The data that I currently have resembles something like the table below:
Station A operates from 12AM to 1AM, Station B operates from 1AM to 2AM and Station C operates from 2AM onwards.
Date Time | Station | Entries | Exits |
---|---|---|---|
2023-01-01 00:00:00 | Station A | 1 | 1 |
2023-01-01 01:00:00 | Station A | 1 | 1 |
2023-01-01 01:00:00 | Station B | 2 | 2 |
2023-01-01 02:00:00 | Station B | 2 | 2 |
2023-01-01 02:00:00 | Station C | 3 | 3 |
I would like to add in additional rows so that my dataframe holds 'n' rows at each unique hour frequency, where n is the number of unique Stations.

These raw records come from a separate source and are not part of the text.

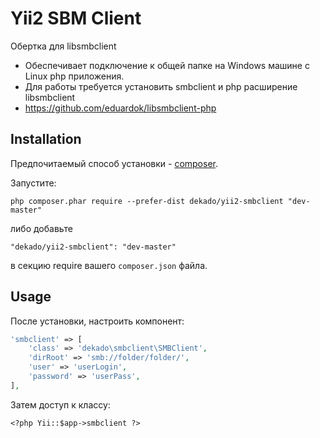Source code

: Yii2 SBM Client
===============
Обертка для libsmbclient

* Обеспечивает подключение к общей папке на Windows машине с Linux php приложения.
* Для работы требуется установить smbclient и php расширение libsmbclient
* https://github.com/eduardok/libsmbclient-php

Installation
------------

Предпочитаемый способ установки - [composer](http://getcomposer.org/download/).

Запустите:

```
php composer.phar require --prefer-dist dekado/yii2-smbclient "dev-master"
```

либо добавьте

```
"dekado/yii2-smbclient": "dev-master"
```

в секцию require вашего `composer.json` файла.


Usage
-----

После установки, настроить компонент:

```php
'smbclient' => [
    'class' => 'dekado\smbclient\SMBClient',
    'dirRoot' => 'smb://folder/folder/',
    'user' => 'userLogin',
    'password' => 'userPass',
],
```

Затем доступ к классу:
```
<?php Yii::$app->smbclient ?>
```
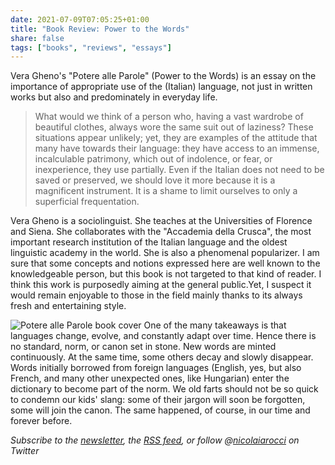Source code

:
 ```yaml
---
date: 2021-07-09T07:05:25+01:00
title: "Book Review: Power to the Words"
share: false
tags: ["books", "reviews", "essays"]
---
```

Vera Gheno's "Potere alle Parole" (Power to the Words) is an essay on the
importance of appropriate use of the (Italian) language, not just in written
works but also and predominately in everyday life.

> What would we think of a person who, having a vast wardrobe of beautiful
> clothes, always wore the same suit out of laziness? These situations appear
> unlikely; yet, they are examples of the attitude that many have towards their
> language: they have access to an immense, incalculable patrimony, which out
> of indolence, or fear, or inexperience, they use partially. Even if the
> Italian does not need to be saved or preserved, we should love it more
> because it is a magnificent instrument. It is a shame to limit ourselves to
> only a superficial frequentation.

Vera Gheno is a sociolinguist. She teaches at the Universities of Florence and
Siena. She collaborates with the "Accademia della Crusca", the most important
research institution of the Italian language and the oldest linguistic academy
in the world. She is also a phenomenal popularizer. I am sure that some
concepts and notions expressed here are well known to the knowledgeable person,
but this book is not targeted to that kind of reader. I think this work is
purposedly aiming at the general public.Yet, I suspect it would remain
enjoyable to those in the field mainly thanks to its always fresh and
entertaining style.

![Potere alle Parole book cover](/images/potere-alle-parole.jpg#right)
One of the many takeaways is that languages change, evolve, and constantly
adapt over time. Hence there is no standard, norm, or canon set in stone. New
words are minted continuously. At the same time, some others decay and slowly
disappear. Words initially borrowed from foreign languages (English, yes, but
also French, and many other unexpected ones, like Hungarian) enter the
dictionary to become part of the norm. We old farts should not be so quick to
condemn our kids' slang: some of their jargon will soon be forgotten, some will
join the canon. The same happened, of course, in our time and forever before.

*Subscribe to the [newsletter][nl], the [RSS feed][rss], or follow @[nicolaiarocci][tw] on Twitter*

 [rss]: https://nicolaiarocci.com/index.xml
 [tw]: http://twitter.com/nicolaiarocci
 [nl]: https://nicolaiarocci.substack.com
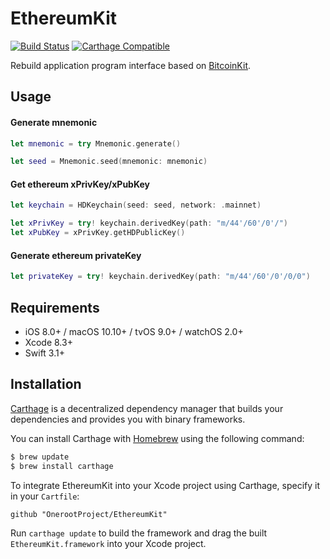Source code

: # EthereumKit
[![Build Status](https://travis-ci.org/OnerootProject/EthereumKit.svg?branch=master)](https://travis-ci.org/OnerootProject/EthereumKit)
[![Carthage Compatible](https://img.shields.io/badge/Carthage-compatible-4BC51D.svg?style=flat)](https://github.com/Carthage/Carthage)

Rebuild application program interface based on [BitcoinKit](https://github.com/kishikawakatsumi/BitcoinKit).

## Usage

#### Generate mnemonic

```swift
let mnemonic = try Mnemonic.generate()

let seed = Mnemonic.seed(mnemonic: mnemonic)
```

#### Get ethereum xPrivKey/xPubKey

```swift
let keychain = HDKeychain(seed: seed, network: .mainnet)

let xPrivKey = try! keychain.derivedKey(path: "m/44'/60'/0'/")
let xPubKey = xPrivKey.getHDPublicKey()
```

#### Generate ethereum privateKey

```swift
let privateKey = try! keychain.derivedKey(path: "m/44'/60'/0'/0/0")
```

## Requirements

- iOS 8.0+ / macOS 10.10+ / tvOS 9.0+ / watchOS 2.0+
- Xcode 8.3+
- Swift 3.1+

## Installation

[Carthage](https://github.com/Carthage/Carthage) is a decentralized dependency manager that builds your dependencies and provides you with binary frameworks.

You can install Carthage with [Homebrew](http://brew.sh/) using the following command:

```bash
$ brew update
$ brew install carthage
```

To integrate EthereumKit into your Xcode project using Carthage, specify it in your `Cartfile`:

```ogdl
github "OnerootProject/EthereumKit"
```

Run `carthage update` to build the framework and drag the built `EthereumKit.framework` into your Xcode project.
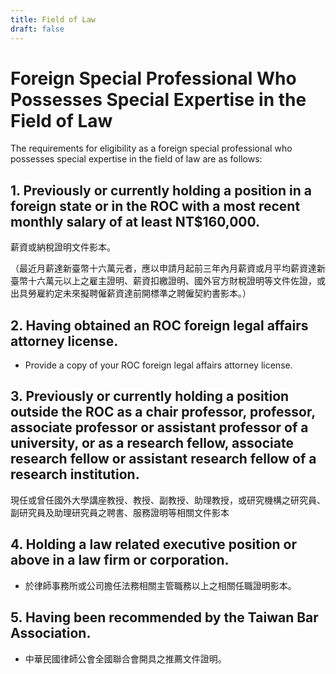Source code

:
 ```yaml
---
title: Field of Law
draft: false
---
```

# Foreign Special Professional Who Possesses Special Expertise in the Field of Law

The requirements for eligibility as a foreign special professional who possesses special expertise in the field of law are as follows:

## 1. Previously or currently holding a position in a foreign state or in the ROC with a most recent monthly salary of at least NT$160,000.

薪資或納稅證明文件影本。

 （最近月薪達新臺幣十六萬元者，應以申請月起前三年內月薪資或月平均薪資達新臺幣十六萬元以上之雇主證明、薪資扣繳證明、國外官方財稅證明等文件佐證，或出具勞雇約定未來擬聘僱薪資達前開標準之聘僱契約書影本。）

## 2. Having obtained an ROC foreign legal affairs attorney license.

* Provide a copy of your ROC foreign legal affairs attorney license.

## 3. Previously or currently holding a position outside the ROC as a chair professor, professor, associate professor or assistant professor of a university, or as a research fellow, associate research fellow or assistant research fellow of a research institution.

   現任或曾任國外大學講座教授、教授、副教授、助理教授，或研究機構之研究員、副研究員及助理研究員之聘書、服務證明等相關文件影本

## 4. Holding a law related executive position or above in a law firm or corporation.

* 於律師事務所或公司擔任法務相關主管職務以上之相關任職證明影本。

## 5. Having been recommended by the Taiwan Bar Association.

* 中華民國律師公會全國聯合會開具之推薦文件證明。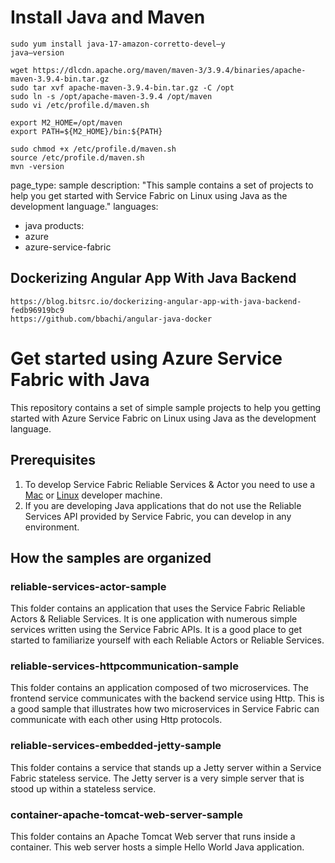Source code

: # Install Java and Maven
```
sudo yum install java-17-amazon-corretto-devel–y
java–version
```
```
wget https://dlcdn.apache.org/maven/maven-3/3.9.4/binaries/apache-maven-3.9.4-bin.tar.gz
sudo tar xvf apache-maven-3.9.4-bin.tar.gz -C /opt
sudo ln -s /opt/apache-maven-3.9.4 /opt/maven
sudo vi /etc/profile.d/maven.sh
```
    export M2_HOME=/opt/maven
    export PATH=${M2_HOME}/bin:${PATH}
```
sudo chmod +x /etc/profile.d/maven.sh
source /etc/profile.d/maven.sh
mvn -version
```

page_type: sample
description: "This sample contains a set of projects to help you get started with Service Fabric on Linux using Java as the development language."
languages:
- java
products:
- azure
- azure-service-fabric

##  Dockerizing Angular App With Java Backend
```
https://blog.bitsrc.io/dockerizing-angular-app-with-java-backend-fedb96919bc9
https://github.com/bbachi/angular-java-docker
```
# Get started using Azure Service Fabric with Java

This repository contains a set of simple sample projects to help you getting started with Azure Service Fabric on Linux using Java as the development language.

## Prerequisites 

1. To develop Service Fabric Reliable Services & Actor you need to use a [Mac](https://docs.microsoft.com/en-us/azure/service-fabric/service-fabric-get-started-mac) or [Linux](https://docs.microsoft.com/en-us/azure/service-fabric/service-fabric-get-started-linux) developer machine. 
2. If you are developing Java applications that do not use the Reliable Services API provided by Service Fabric, you can develop in any environment. 

## How the samples are organized

### reliable-services-actor-sample

This folder contains an application that uses the Service Fabric Reliable Actors & Reliable Services. It is one application with numerous simple services written using the Service Fabric APIs. It is a good place to get started to familiarize yourself with each Reliable Actors or Reliable Services. 

### reliable-services-httpcommunication-sample

This folder contains an application composed of two microservices. The frontend service communicates with the backend service using Http. This is a good sample that illustrates how two microservices in Service Fabric can communicate with each other using Http protocols. 

### reliable-services-embedded-jetty-sample

This folder contains a service that stands up a Jetty server within a Service Fabric stateless service. The Jetty server is a very simple server that is stood up within a stateless service. 

### container-apache-tomcat-web-server-sample

This folder contains an Apache Tomcat Web server that runs inside a container. This web server hosts a simple Hello World Java application.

In this example it would mean 3 rows (for Stations A, B, C) for 12AM, 1AM and 2AM for a total of 9. What pandas functions can I use to convert the above table to a format similar to the one below?
Date Time | Station | Entries | Exits |
---|---|---|---|
2023-01-01 00:00:00 | Station A | 1 | 1 |
2023-01-01 00:00:00 | Station B | 0 | 0 |
2023-01-01 00:00:00 | Station C | 0 | 0 |
2023-01-01 01:00:00 | Station A | 1 | 1 |
2023-01-01 01:00:00 | Station B | 2 | 2 |
2023-01-01 01:00:00 | Station C | 0 | 0 |
2023-01-01 02:00:00 | Station A | 0 | 0 |
2023-01-01 02:00:00 | Station B | 2 | 2 |
2023-01-01 02:00:00 | Station C | 3 | 3 |
Also including code for generating the initial dataframe below for ease of reference.
df = pd.DataFrame(
{'Date Time':pd.to_datetime(['2023-01-01 00:00:00', '2023-01-01 01:00:00',
'2023-01-01 01:00:00', '2023-01-01 02:00:00',
'2023-01-01 02:00:00']),
'Station':['Station A', 'Station A', 'Station B', 'Station B', 'Station C'],
'Entries':[1, 1, 2, 2, 3],
'Exits':[1, 1, 2, 2, 3]}
)
I've tried using groupby and resampling with hourly frequency, but although this fills in the gaps for hours in between, it does not backfill (i.e. adding additional rows for Station C for the hours of 12 and 1 AM).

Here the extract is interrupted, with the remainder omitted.